▶ _Source records_:
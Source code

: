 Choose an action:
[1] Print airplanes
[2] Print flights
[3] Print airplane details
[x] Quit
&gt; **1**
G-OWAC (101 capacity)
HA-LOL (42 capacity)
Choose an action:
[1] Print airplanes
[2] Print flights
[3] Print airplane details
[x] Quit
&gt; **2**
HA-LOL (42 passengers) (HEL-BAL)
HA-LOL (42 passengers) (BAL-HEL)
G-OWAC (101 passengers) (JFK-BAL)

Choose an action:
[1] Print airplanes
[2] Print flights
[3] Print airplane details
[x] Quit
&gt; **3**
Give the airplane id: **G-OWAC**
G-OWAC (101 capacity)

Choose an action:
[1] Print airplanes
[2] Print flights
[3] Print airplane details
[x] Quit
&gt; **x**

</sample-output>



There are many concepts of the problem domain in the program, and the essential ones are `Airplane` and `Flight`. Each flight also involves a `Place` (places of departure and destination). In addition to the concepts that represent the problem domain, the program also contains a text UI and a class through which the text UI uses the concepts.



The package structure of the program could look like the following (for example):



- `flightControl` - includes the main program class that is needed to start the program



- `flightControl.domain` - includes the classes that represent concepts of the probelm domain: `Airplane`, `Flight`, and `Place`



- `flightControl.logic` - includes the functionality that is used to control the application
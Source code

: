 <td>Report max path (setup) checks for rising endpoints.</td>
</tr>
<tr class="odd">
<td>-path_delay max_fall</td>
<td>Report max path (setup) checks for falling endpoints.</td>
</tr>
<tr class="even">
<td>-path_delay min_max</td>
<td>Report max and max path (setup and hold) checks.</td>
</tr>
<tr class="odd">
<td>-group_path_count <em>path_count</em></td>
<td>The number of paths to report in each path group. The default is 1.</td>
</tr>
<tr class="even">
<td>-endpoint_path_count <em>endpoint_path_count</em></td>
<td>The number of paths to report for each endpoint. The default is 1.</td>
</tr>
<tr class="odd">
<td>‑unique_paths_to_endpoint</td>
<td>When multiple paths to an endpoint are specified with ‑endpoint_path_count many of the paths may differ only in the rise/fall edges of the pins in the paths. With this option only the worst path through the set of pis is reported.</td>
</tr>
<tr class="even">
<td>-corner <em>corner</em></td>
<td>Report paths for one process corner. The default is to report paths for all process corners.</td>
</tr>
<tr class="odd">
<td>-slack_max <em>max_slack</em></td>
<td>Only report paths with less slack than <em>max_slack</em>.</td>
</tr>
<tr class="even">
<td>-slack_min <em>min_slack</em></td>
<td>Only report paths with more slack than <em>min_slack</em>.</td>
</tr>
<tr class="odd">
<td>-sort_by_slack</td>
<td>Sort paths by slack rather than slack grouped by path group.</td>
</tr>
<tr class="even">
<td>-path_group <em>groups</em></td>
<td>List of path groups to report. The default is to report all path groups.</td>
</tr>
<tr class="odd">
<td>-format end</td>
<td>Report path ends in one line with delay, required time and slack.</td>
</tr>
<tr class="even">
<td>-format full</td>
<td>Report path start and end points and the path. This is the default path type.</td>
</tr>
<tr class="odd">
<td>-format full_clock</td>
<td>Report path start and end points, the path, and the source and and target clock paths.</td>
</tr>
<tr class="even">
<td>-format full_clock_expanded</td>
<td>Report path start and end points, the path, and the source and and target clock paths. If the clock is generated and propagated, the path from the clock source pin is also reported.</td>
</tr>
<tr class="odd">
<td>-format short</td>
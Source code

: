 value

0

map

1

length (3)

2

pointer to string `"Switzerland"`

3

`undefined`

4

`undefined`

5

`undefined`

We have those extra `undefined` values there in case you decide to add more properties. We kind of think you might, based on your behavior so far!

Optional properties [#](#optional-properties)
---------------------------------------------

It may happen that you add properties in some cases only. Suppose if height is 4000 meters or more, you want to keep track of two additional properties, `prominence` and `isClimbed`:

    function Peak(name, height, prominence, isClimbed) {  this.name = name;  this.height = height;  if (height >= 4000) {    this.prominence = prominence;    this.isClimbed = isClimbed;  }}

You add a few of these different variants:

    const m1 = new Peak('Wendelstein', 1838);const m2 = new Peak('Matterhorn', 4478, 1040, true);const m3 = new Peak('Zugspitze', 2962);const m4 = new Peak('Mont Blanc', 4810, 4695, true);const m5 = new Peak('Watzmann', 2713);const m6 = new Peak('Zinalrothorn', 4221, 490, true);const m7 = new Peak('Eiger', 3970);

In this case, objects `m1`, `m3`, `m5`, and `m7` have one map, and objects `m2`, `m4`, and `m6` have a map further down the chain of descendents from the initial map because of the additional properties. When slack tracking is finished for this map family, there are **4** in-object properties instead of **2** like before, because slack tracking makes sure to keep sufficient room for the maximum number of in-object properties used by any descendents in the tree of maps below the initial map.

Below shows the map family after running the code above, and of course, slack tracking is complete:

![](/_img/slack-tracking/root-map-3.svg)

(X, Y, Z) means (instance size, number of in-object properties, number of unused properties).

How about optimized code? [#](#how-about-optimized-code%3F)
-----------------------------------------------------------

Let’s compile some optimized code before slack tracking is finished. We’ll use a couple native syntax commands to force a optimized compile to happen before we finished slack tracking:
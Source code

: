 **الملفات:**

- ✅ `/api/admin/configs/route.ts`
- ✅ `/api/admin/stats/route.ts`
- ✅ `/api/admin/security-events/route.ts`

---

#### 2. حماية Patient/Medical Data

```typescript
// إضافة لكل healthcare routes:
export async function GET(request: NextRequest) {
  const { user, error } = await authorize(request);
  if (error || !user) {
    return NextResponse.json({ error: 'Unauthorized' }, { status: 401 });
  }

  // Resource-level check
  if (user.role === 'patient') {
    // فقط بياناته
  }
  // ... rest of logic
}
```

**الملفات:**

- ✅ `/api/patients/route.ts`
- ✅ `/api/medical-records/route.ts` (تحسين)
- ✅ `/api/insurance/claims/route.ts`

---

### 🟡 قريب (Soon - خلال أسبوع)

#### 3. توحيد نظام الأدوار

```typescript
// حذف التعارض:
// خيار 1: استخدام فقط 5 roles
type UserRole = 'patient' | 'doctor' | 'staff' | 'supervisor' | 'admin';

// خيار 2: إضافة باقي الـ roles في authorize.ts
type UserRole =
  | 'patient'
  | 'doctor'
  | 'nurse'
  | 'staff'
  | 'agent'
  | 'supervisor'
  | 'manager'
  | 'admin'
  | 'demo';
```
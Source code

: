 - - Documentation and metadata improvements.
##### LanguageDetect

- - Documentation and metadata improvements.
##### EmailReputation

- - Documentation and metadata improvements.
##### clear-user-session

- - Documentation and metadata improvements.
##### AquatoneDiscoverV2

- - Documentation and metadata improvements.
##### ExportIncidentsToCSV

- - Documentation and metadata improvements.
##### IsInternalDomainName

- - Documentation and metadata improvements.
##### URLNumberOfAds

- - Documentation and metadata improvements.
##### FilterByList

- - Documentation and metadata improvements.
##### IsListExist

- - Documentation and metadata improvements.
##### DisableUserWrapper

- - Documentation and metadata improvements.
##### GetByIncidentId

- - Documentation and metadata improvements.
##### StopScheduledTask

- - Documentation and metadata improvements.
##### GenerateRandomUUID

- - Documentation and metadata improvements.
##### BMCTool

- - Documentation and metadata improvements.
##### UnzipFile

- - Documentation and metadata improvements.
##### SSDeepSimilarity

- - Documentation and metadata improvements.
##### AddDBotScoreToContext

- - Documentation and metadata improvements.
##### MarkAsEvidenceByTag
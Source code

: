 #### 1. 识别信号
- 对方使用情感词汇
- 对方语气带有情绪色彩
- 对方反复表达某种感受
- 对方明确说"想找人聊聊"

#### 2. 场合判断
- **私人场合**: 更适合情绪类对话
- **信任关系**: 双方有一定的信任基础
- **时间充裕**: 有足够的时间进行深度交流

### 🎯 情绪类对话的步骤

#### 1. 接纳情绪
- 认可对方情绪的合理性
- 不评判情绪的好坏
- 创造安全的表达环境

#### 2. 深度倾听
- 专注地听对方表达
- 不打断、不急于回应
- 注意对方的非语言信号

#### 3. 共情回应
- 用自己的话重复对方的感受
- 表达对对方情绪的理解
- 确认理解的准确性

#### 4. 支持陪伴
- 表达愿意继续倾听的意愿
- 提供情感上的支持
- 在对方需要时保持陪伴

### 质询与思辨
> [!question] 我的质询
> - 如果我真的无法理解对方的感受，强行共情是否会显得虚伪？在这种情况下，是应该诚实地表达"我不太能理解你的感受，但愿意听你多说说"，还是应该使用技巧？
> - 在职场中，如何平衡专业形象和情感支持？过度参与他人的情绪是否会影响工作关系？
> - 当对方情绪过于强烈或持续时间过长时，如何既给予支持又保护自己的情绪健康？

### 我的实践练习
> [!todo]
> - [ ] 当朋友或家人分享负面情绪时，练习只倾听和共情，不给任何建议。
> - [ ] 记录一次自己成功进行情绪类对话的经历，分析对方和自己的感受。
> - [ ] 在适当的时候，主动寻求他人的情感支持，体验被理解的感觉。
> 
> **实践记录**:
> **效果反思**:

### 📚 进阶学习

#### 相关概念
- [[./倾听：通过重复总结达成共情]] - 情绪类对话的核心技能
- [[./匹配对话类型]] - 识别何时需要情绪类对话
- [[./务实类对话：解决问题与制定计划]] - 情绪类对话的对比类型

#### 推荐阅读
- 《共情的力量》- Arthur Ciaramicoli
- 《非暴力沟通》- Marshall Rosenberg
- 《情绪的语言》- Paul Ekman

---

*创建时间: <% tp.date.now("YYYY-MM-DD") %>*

▶ _Work order_:
Up to and including the line with "HA-LOL (42 passengers) (HEL-BAL)", please return the records exactly, beginning from their first line.

▶ _Solution for this exercise_:
Source code

: Choose an action:
[1] Print airplanes
[2] Print flights
[3] Print airplane details
[x] Quit
&gt; **1**
G-OWAC (101 capacity)
HA-LOL (42 capacity)
Choose an action:
[1] Print airplanes
[2] Print flights
[3] Print airplane details
[x] Quit
&gt; **2**
HA-LOL (42 passengers) (HEL-BAL)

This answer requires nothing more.